A word-for-word copy of the records below is needed, without the images.

══ Data for this exercise

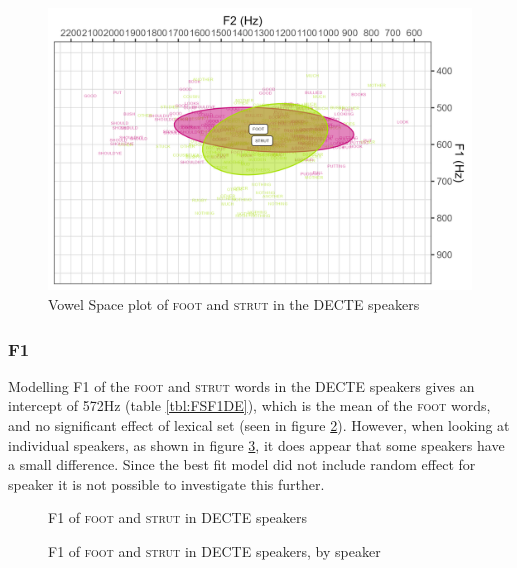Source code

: \documentclass[12pt,a4paper,notitlepage,
bibliography=totoc,
numbers=endperiod,
appendixprefix=true,
usenames,dvipsnames]{scrartcl}
\let\Oldsubsubsection\subsubsection
\renewcommand{\subsubsection}{\FloatBarrier\Oldsubsubsection}
\newcommand{\scs}{\textsc}
\newcommand{\foot}{\scs{foot}}
\newcommand{\strutt}{\scs{strut}}
\begin{document}
\begin{figure}[h]
	\centering
	\includegraphics[width=\textwidth]{../figures/FS-DE-vplot.png}
	\caption{Vowel Space plot of \foot{} and \strutt{} in the DECTE speakers} \label{fig:FSvplotDE}
\end{figure}

\subsubsection{F1}
Modelling F1 of the \foot{} and \strutt{} words in the DECTE speakers gives an intercept of 572Hz (table \ref{tbl:FSF1DE}), which is the mean of the \foot{} words, and no significant effect of lexical set (seen in figure \ref{fig:FSF1DE}). However, when looking at individual speakers, as shown in figure \ref{fig:FSF1DE-id}, it does appear that some speakers have a small difference. Since the best fit model did not include random effect for speaker it is not possible to investigate this further.



\begin{figure}
	\centering
	
	\caption{F1 of \foot{} and \strutt{} in DECTE speakers} \label{fig:FSF1DE}
\end{figure}

\begin{figure}
	\centering
	
	\caption{F1 of \foot{} and \strutt{} in DECTE speakers, by speaker} \label{fig:FSF1DE-id}
\end{figure}
\end{document}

════

**Your response**.
Source code

: \documentclass[12pt,a4paper,notitlepage,
bibliography=totoc,
numbers=endperiod,
appendixprefix=true,
usenames,dvipsnames]{scrartcl}
\let\Oldsubsubsection\subsubsection
\renewcommand{\subsubsection}{\FloatBarrier\Oldsubsubsection}
\newcommand{\scs}{\textsc}
\newcommand{\foot}{\scs{foot}}
\newcommand{\strutt}{\scs{strut}}
\begin{document}
\begin{figure}[h]
	\centering
	\includegraphics[width=\textwidth]{../figures/FS-DE-vplot.png}
	\caption{Vowel Space plot of \foot{} and \strutt{} in the DECTE speakers} \label{fig:FSvplotDE}
\end{figure}

\subsubsection{F1}
Modelling F1 of the \foot{} and \strutt{} words in the DECTE speakers gives an intercept of 572Hz (table \ref{tbl:FSF1DE}), which is the mean of the \foot{} words, and no significant effect of lexical set (seen in figure \ref{fig:FSF1DE}). However, when looking at individual speakers, as shown in figure \ref{fig:FSF1DE-id}, it does appear that some speakers have a small difference. Since the best fit model did not include random effect for speaker it is not possible to investigate this further.



\begin{figure}
	\centering
	
	\caption{F1 of \foot{} and \strutt{} in DECTE speakers} \label{fig:FSF1DE}
\end{figure}

\begin{figure}
	\centering
	
	\caption{F1 of \foot{} and \strutt{} in DECTE speakers, by speaker} \label{fig:FSF1DE-id}
\end{figure}
\end{document}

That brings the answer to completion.